Anche in questa materia, tanto importante e delicata nella vita delle persone, Gesù mostra quale sia lo scopo della sua missione: riportare il mondo, riportare ogni uomo, riportare ciascuno di noi allo splendore originario della Creazione, così come eravamo usciti dalle mani buone e sapienti di Dio, prima che il peccato dei progenitori e quelli personali di ciascuno di noi la corrompessero.
E quale fosse, quale sia, il pensiero del Creatore sul matrimonio è presto detto, basta riascoltare le parole di Gesù: «per questo l’uomo lascerà suo padre e sua madre e si unirà a sua moglie, e i due diventeranno una cosa sola. Così non sono più due ma una sola carne». E da qui il comando: «l’uomo non divida quello che Dio ha congiunto».
Oggi non si parla più del matrimonio a partire dall’insegnamento di Cristo, ma si affrontano queste tematiche a partire dai problemi delle famiglie in difficoltà senza approfondire troppo i concetti essenziali del matrimonio. Non si può definire il matrimonio unicamente guardando a ciò che succede nelle famiglie, occorre capire cosa sia il matrimonio, nel quale si realizza la donazione reciproca di due soggetti. Questa donazione della persona all’altro coniuge non può essere ridotta ad una modalità con cui una persona dedica provvisoriamente ad un’altra tempo, affetti e attività sessuale.
Non dobbiamo pensare che la legge dell’indissolubilità sia un fardello che ci è estraneo, che Dio ha voluto imporci per complicarci un po’ una vita già tante volte complicata di suo. Come tutte le leggi di Dio, serve per farci vivere meglio, perché ci aiuta ad essere veramente noi stessi, cioè esseri creati ad immagine e somiglianza di Dio.
Ogni legge che Dio ci da è calibrata su di noi, sulla nostra natura, e la legge dell’indissolubilità del matrimonio non fa eccezione: infatti perché la donazione matrimoniale possa realizzarsi appieno e possa portare frutto nella vita dei coniugi è necessario che sia stabile. Solo un vincolo stabile permette a ciascun coniuge di poter vivere tranquillo, nella sicurezza della presenza dell’altro, potendosi così realizzare pienamente come persona. Potrà vivere sapendo che potrà contare per sempre sulla persona del coniuge. In secondo luogo un vincolo duraturo è essenziale per una efficace educazione dei figli, che dall’armonia e dalla solidità del rapporto dei genitori traggono grande giovamento nella loro crescita. Infine un legame indissolubile è richiesto dal bene della società, che dalla robustezza del vincolo nuziale trova sostegno e fondamento alla propria compattezza ed armonia.
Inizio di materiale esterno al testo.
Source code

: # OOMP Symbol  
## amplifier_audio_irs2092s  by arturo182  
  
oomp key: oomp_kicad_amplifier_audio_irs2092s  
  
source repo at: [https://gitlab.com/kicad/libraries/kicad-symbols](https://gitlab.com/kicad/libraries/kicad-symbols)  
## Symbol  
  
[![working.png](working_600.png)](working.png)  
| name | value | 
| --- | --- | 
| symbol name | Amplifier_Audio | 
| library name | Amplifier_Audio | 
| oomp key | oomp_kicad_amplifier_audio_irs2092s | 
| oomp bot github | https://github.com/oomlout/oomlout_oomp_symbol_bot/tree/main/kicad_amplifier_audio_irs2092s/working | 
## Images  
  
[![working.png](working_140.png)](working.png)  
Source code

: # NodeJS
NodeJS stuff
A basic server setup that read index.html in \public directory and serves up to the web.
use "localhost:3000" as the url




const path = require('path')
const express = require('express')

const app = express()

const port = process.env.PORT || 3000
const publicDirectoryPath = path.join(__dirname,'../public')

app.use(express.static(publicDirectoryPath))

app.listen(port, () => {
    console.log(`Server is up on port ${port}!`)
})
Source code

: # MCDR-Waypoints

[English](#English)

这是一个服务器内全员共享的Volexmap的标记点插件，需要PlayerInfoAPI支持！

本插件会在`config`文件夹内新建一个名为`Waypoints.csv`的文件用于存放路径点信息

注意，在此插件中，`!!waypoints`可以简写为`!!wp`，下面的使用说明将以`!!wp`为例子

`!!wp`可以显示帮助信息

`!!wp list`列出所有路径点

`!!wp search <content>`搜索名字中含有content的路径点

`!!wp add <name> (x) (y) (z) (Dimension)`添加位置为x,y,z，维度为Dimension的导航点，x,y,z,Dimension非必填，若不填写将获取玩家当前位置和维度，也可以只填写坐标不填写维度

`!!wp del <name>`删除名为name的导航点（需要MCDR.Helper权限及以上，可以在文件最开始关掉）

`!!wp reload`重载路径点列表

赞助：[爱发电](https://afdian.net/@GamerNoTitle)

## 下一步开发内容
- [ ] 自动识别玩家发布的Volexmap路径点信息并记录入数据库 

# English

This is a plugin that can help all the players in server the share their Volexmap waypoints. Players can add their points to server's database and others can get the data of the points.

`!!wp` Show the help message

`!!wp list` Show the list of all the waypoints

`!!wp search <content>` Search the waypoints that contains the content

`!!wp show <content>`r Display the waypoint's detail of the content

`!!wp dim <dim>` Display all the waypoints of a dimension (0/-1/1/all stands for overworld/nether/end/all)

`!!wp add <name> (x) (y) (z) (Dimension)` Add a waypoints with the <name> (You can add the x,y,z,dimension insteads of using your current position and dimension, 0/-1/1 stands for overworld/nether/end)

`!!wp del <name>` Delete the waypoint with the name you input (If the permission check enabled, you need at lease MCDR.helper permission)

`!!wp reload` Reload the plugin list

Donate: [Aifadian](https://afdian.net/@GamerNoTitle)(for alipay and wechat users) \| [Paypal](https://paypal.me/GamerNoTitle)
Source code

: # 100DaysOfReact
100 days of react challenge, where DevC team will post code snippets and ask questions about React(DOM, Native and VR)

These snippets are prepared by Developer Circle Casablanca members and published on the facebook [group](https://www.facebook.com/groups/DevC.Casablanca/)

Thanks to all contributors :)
Dio vuole il nostro bene, ma perché questo bene possa realizzarsi, è necessario che collaboriamo al suo progetto, rispondendo alla proposta d’amore del Creatore, che ci dona la sua legge perché noi possiamo essere felici, anche se ci richiede talvolta sacrificio e rinuncia: ci vuole felici in qualche modo e con molte limitazioni su questa terra, per sempre, in modo pieno, completo e definitivo in Paradiso.